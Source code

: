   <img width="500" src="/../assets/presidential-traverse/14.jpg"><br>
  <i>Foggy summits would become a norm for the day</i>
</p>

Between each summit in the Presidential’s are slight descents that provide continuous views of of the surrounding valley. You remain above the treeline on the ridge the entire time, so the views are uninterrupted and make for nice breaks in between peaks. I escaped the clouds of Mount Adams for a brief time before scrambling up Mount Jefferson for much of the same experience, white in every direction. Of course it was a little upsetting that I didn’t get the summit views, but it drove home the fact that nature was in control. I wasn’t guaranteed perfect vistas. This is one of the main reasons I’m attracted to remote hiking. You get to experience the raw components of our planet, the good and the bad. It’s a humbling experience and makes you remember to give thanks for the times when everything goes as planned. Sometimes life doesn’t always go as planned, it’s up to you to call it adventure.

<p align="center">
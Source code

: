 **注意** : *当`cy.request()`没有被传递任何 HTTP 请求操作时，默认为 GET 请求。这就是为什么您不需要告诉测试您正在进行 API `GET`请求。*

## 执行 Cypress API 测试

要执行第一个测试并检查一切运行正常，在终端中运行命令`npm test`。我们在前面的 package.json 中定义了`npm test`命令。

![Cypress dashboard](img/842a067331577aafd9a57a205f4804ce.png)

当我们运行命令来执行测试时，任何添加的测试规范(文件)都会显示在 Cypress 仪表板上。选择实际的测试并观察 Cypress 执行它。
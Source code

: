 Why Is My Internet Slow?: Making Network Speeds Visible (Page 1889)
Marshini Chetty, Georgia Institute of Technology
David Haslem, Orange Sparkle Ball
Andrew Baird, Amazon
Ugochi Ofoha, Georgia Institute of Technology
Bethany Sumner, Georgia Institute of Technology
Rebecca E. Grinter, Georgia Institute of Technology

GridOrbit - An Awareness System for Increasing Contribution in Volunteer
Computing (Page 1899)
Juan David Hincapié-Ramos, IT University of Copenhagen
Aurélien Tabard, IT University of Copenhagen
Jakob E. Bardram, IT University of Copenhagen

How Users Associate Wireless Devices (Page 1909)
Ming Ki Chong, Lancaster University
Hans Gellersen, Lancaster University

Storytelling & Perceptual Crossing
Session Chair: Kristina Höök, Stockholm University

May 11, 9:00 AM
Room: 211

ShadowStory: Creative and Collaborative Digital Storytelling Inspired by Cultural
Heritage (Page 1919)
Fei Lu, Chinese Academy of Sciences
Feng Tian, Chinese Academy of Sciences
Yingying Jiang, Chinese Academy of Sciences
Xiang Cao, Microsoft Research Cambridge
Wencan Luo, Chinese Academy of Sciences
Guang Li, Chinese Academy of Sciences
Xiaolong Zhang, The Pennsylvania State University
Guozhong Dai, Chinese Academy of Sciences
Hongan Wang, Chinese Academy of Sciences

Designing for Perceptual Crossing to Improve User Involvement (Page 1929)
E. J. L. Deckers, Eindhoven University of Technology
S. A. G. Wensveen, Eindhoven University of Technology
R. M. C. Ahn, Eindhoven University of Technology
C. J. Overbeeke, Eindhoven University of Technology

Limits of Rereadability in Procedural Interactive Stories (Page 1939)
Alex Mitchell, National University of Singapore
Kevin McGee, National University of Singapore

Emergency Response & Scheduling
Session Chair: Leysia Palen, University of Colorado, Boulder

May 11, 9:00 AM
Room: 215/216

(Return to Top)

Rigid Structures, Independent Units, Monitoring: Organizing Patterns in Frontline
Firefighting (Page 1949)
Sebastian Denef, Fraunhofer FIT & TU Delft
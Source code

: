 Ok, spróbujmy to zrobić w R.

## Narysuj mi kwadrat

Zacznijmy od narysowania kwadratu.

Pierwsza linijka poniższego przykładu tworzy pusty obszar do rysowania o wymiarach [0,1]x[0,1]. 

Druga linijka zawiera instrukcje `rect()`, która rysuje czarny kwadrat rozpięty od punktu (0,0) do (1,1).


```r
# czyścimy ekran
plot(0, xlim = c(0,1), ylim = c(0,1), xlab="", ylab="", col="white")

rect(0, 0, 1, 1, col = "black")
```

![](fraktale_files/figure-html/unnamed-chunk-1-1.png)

__Problem to solve__
Take the lines above from the one containing "Yingying Jiang, Chinese Academy of Sciences" down to the one containing "E. J. L. Deckers, Eindhoven", and transcribe them exactly, both ends included.

__Solution to the exercise__
Yingying Jiang, Chinese Academy of Sciences
Xiang Cao, Microsoft Research Cambridge
Wencan Luo, Chinese Academy of Sciences
Guang Li, Chinese Academy of Sciences
Xiaolong Zhang, The Pennsylvania State University
Guozhong Dai, Chinese Academy of Sciences
Hongan Wang, Chinese Academy of Sciences

Designing for Perceptual Crossing to Improve User Involvement (Page 1929)
E. J. L. Deckers, Eindhoven University of Technology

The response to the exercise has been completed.